Perhaps the most alarming aspect of an asset bubble is that it behaves like a snowball, gaining momentum and speed and involving more and more investors the longer it grows. When an asset’s price increases significantly faster than the larger market, investors and speculators bid and buy up that asset, driving the price higher and attracting more investors. However, while prices are climbing, real-world value and demand aren’t.


One of the most recent asset bubbles to affect millions of Americans was the housing bubble of 2006 that led to the Great Recession of 2007–09. And it played out just like the description above.

On the heels of the dotcom technology bubble burst around 2000, hedge fund managers began moving their investments into mortgage-backed securities as these were considered “risk-free” securities—people will always want to and be able to buy a house, right? As the demand for mortgage-backed securities grew, those who created the supply (i.e. mortgages)—namely banks—were eager to create them, giving mortgages to anyone and everyone—even those who couldn’t really afford the payments. They severely relaxed their lending standards, allowing for riskier and riskier mortgages (called subprime mortgages) to be given out to feed the demand for mortgage-backed securities.
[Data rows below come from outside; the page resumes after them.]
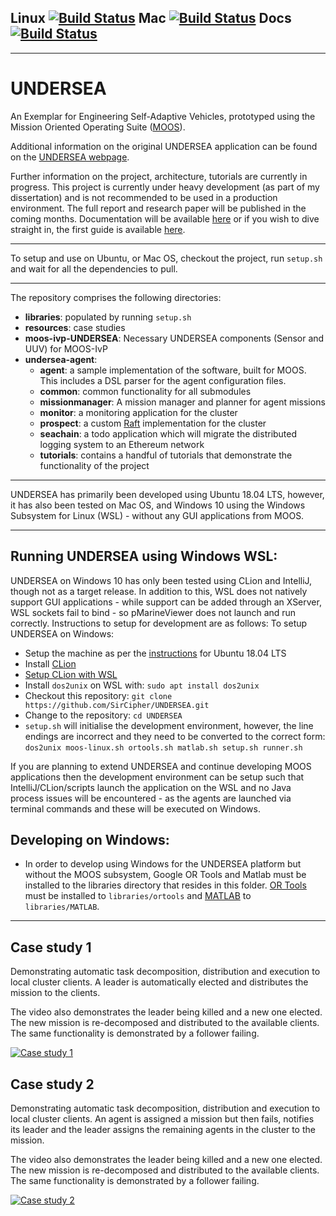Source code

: ## Linux [![Build Status](https://type2labs.visualstudio.com/UNDERSEA/_apis/build/status/SirCipher.UNDERSEA?branchName=master&jobName=Linux)](https://type2labs.visualstudio.com/UNDERSEA/_build/latest?definitionId=8&branchName=master) Mac [![Build Status](https://travis-ci.com/SirCipher/UNDERSEA.svg?branch=master)](https://travis-ci.com/SirCipher/UNDERSEA) Docs [![Build Status](https://readthedocs.org/projects/undersea/badge/?version=latest)](https://undersea.readthedocs.io/en/latest/?badge=latest) 

---

# UNDERSEA
An Exemplar for Engineering Self-Adaptive Vehicles, prototyped using the Mission Oriented Operating Suite ([MOOS](https://oceanai.mit.edu/moos-ivp/pmwiki/pmwiki.php)). 

Additional information on the original UNDERSEA application can be found on the [UNDERSEA webpage](http://www-users.cs.york.ac.uk/simos/UNDERSEA/).

Further information on the project, architecture, tutorials are currently in progress. This project is currently under heavy development (as part of my dissertation) and is not recommended to be used in a production environment. The full report and research paper will be published in the coming months. Documentation will be available [here](https://undersea.readthedocs.io/en/latest/index.html) or if you wish to dive straight in, the first guide is available [here](https://undersea.readthedocs.io/en/latest/tutorial1.html).

---

To setup and use on Ubuntu, or Mac OS, checkout the project, run `setup.sh` and wait for all the dependencies to pull.

----

The repository comprises the following directories:

- **libraries**: populated by running `setup.sh`
- **resources**: case studies
- **moos-ivp-UNDERSEA**: Necessary UNDERSEA components (Sensor and UUV) for MOOS-IvP
- **undersea-agent**:
    - **agent**: a sample implementation of the software, built for MOOS. This includes a DSL parser for the agent configuration files.
    - **common**: common functionality for all submodules
    - **missionmanager**: A mission manager and planner for agent missions
    - **monitor**: a monitoring application for the cluster
    - **prospect**: a custom [Raft](https://raft.github.io/raft.pdf) implementation for the cluster
    - **seachain**: a todo application which will migrate the distributed logging system to an Ethereum network
    - **tutorials**: contains a handful of tutorials that demonstrate the functionality of the project

----
UNDERSEA has primarily been developed using Ubuntu 18.04 LTS, however, it has also been tested on Mac OS, and Windows 10 using the Windows Subsystem for Linux (WSL) - without any GUI applications from MOOS. 

---
Running UNDERSEA using Windows WSL:
---

UNDERSEA on Windows 10 has only been tested using CLion and IntelliJ, though not as a target release. In addition to this, WSL does not natively support GUI applications - while support can be added through an XServer, WSL sockets fail to bind - so pMarineViewer does not launch and run correctly. Instructions to setup for development are as follows:
To setup UNDERSEA on Windows:
- Setup the machine as per the [instructions](https://docs.microsoft.com/en-us/windows/wsl/install-win10) for Ubuntu 18.04 LTS
- Install [CLion](https://www.jetbrains.com/clion/)
- [Setup CLion with WSL](https://www.jetbrains.com/help/clion/how-to-use-wsl-development-environment-in-clion.html)
- Install `dos2unix` on WSL with: `sudo apt install dos2unix`
- Checkout this repository: `git clone https://github.com/SirCipher/UNDERSEA.git`
- Change to the repository: `cd UNDERSEA`
- `setup.sh` will initialise the development environment, however, the line endings are incorrect and they need to be converted to the correct form: `dos2unix moos-linux.sh ortools.sh matlab.sh setup.sh runner.sh`

If you are planning to extend UNDERSEA and continue developing MOOS applications then the development environment can be setup such that IntelliJ/CLion/scripts launch the application on the WSL and no Java process issues will be encountered - as the agents are launched via terminal commands and these will be executed on Windows.

Developing on Windows:
---
- In order to develop using Windows for the UNDERSEA platform but without the MOOS subsystem, Google OR Tools and Matlab must be installed to the libraries directory that resides in this folder. [OR Tools](https://github.com/google/or-tools/releases/download/v7.3/or-tools_VisualStudio2017-64bit_v7.3.7083.zip) must be installed to `libraries/ortools` and [MATLAB](https://ssd.mathworks.com/supportfiles/downloads/R2018b/deployment_files/R2018b/installers/glnxa64/MCR_R2018b_glnxa64_installer.zip) to `libraries/MATLAB`.

---
Case study 1
----
Demonstrating automatic task decomposition, distribution and execution to local cluster clients. A leader is automatically elected and distributes the mission to the clients.

The video also demonstrates the leader being killed and a new one elected. The new mission is re-decomposed and distributed to the available clients. The same functionality is demonstrated by a follower failing.

[![Case study 1](https://img.youtube.com/vi/hwb0acLLqaw/0.jpg)](https://www.youtube.com/watch?v=hwb0acLLqaw)

Case study 2
----
Demonstrating automatic task decomposition, distribution and execution to local cluster clients. An agent is assigned a mission but then fails, notifies its leader and the leader assigns the remaining agents in the cluster to the mission.

The video also demonstrates the leader being killed and a new one elected. The new mission is re-decomposed and distributed to the available clients. The same functionality is demonstrated by a follower failing.

[![Case study 2](https://img.youtube.com/vi/fK5BTo5zOIo/0.jpg)](https://www.youtube.com/watch?v=fK5BTo5zOIo)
With more and more people being approved for high-value mortgages, the demand for houses soared. Homebuilders were constructing entire housing developments at breakneck speed to meet the demand for new, high-end housing. But like any ride, the housing train eventually came to a screeching halt when those subprime mortgages went into default, people lost their homes and moved out, and the supply of houses quickly overshot the demand. Housing prices fell because there were no longer buyers for them, and the “safe” securities that were comprised of bundled subprime mortgages lost their value as families defaulted on mortgage payments. The bubble burst.

Other asset bubbles in the past 20 years include gold, the U.S. dollar, Bitcoin, oil, websites (the dotcom bubble), U.S. Treasury notes, and the stock market. One that many financial analysts and investors are now keeping their eye on is the possibility of a college/student loan bubble or auto loan bubble.

How to protect yourself

Despite the intentions of government regulation and our ability to learn from history, asset bubbles are a part of our economy and financial marketplace. However, the ability to spot a bubble as it is forming will allow you to avoid the risky, irrational investing habits that leave individuals, and the economy as a whole, devastated.

Asset bubbles are marked by an irrational excitement and frenzied commotion to buy a specific asset, with most investors buying in large quantities. This rapidly drives up price, regardless of the natural flow and relationship of supply and demand for the product the asset is based on. Prices can increase for several consecutive years before it outstrips demand and the whole structure crumbles, so a bubble’s lifecycle isn’t necessarily set by a specific period of time. This can make it very hard to judge exactly when the burst will happen and how to take advantage of buying and then selling the asset for the best profit. There are, however, general rules of thumb that apply and indicate when an asset bubble is on shaking ground. With real estate, for example, if housing prices increase remarkably faster than rent prices, a bubble may be at fault.

There is a plan you can follow to avoid falling victim to an asset bubble, and it’s probably one you’ve heard many times before: keep a well-diversified investment portfolio with a balanced mix of assets. Consistently revisit your asset allocation to ensure it remains balanced. If you notice the trend of a bubble with an asset class you invest in, you can try and sell it for a profit, but beware of holding onto it for too long—the price could bottom out before you have the chance to sell. Before buying or selling in that asset class, it’s best to consult with a qualified financial advisor first. If you have extra funds to invest in an asset on the rise, only consider investing if you can afford to lose it all if you don’t sell before the bubble pops.